Document Type

Article

Publication Date

2006

Abstract

The modem debate on deterrence and capital punishment, now in its fourth decade, was launched by two closely timed events. The first was the 1976 United States Supreme Court decision in Gregg v. Georgia, which restored capital punishment after its brief constitutional ban following Furman v. Georgia in 1972. In 1975, Professor Isaac Ehrlich published an influential article saying that during the 1950s and 1960s, each execution averted eight murders. Although Ehrlich's article was a highly technical study prepared for an audience of economists, its influence went well beyond the economics profession. Ehrlich's work was cited favorably in Gregg and later was cited in an amicus brief filed by the U.S. Solicitor General in Fowler v. North Carolina. No matter how carefully Ehrlich qualified his conclusions, his article had the popular and political appeal of a headline, a sound bite, and a bumper sticker all rolled into one: "every execution deters eight killings."

Reaction was immediate: Ehrlich's findings were sharply disputed in academic forums such as the Yale Law Journal, launching an era of contentious arguments in the press and in professional journals.

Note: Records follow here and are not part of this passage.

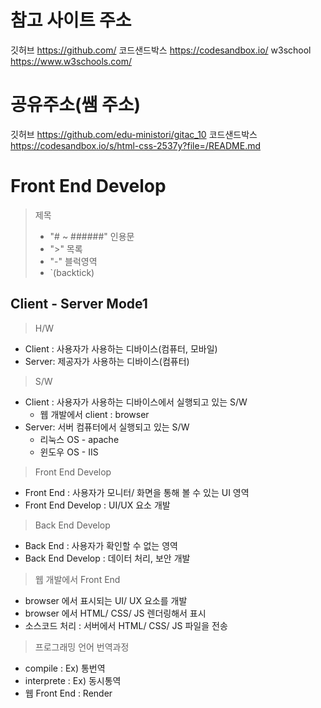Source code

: # 참고 사이트 주소

깃허브
https://github.com/
코드샌드박스
https://codesandbox.io/
w3school
https://www.w3schools.com/

# 공유주소(쌤 주소)

깃허브
https://github.com/edu-ministori/gitac_10
코드샌드박스
https://codesandbox.io/s/html-css-2537y?file=/README.md

# Front End Develop

> 제목
>
> - "# ~ ######"
>   인용문
> - ">"
>   목록
> - "-"
>   블럭영역
> - `(backtick)

## Client - Server Mode1

> H/W

- Client : 사용자가 사용하는 디바이스(컴퓨터, 모바일)
- Server: 제공자가 사용하는 디바이스(컴퓨터)

> S/W

- Client : 사용자가 사용하는 디바이스에서 실행되고 있는 S/W
  - 웹 개발에서 client : browser
- Server: 서버 컴퓨터에서 실행되고 있는 S/W
  - 리눅스 OS - apache
  - 윈도우 OS - IIS

> Front End Develop

- Front End : 사용자가 모니터/ 화면을 통해 볼 수 있는 UI 영역
- Front End Develop : UI/UX 요소 개발

> Back End Develop

- Back End : 사용자가 확인할 수 없는 영역
- Back End Develop : 데이터 처리, 보안 개발

> 웹 개발에서 Front End

- browser 에서 표시되는 UI/ UX 요소를 개발
- browser 에서 HTML/ CSS/ JS 렌더링해서 표시
- 소스코드 처리 : 서버에서 HTML/ CSS/ JS 파일을 전송

> 프로그래밍 언어 번역과정

- compile : Ex) 통번역
- interprete : Ex) 동시통역
- 웹 Front End : Render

In 1978, an expert panel appointed by the National Academy of Sciences issued strong criticisms of Ehrlich's work. Over the next two decades, economists and other social scientists attempted (mostly without success) to replicate Ehrlich's results using different data, alternative statistical methods, and other design modifications that tried to address glaring errors in Ehrlich's techniques and data. The accumulated scientific evidence from the NAS report and these later studies weighed heavily against the claim that executions deter murders.

Disciplines

Criminal Law | Criminal Procedure | Law | Law and Society

Comments

Copyright © 2006 Texas Law Review Association.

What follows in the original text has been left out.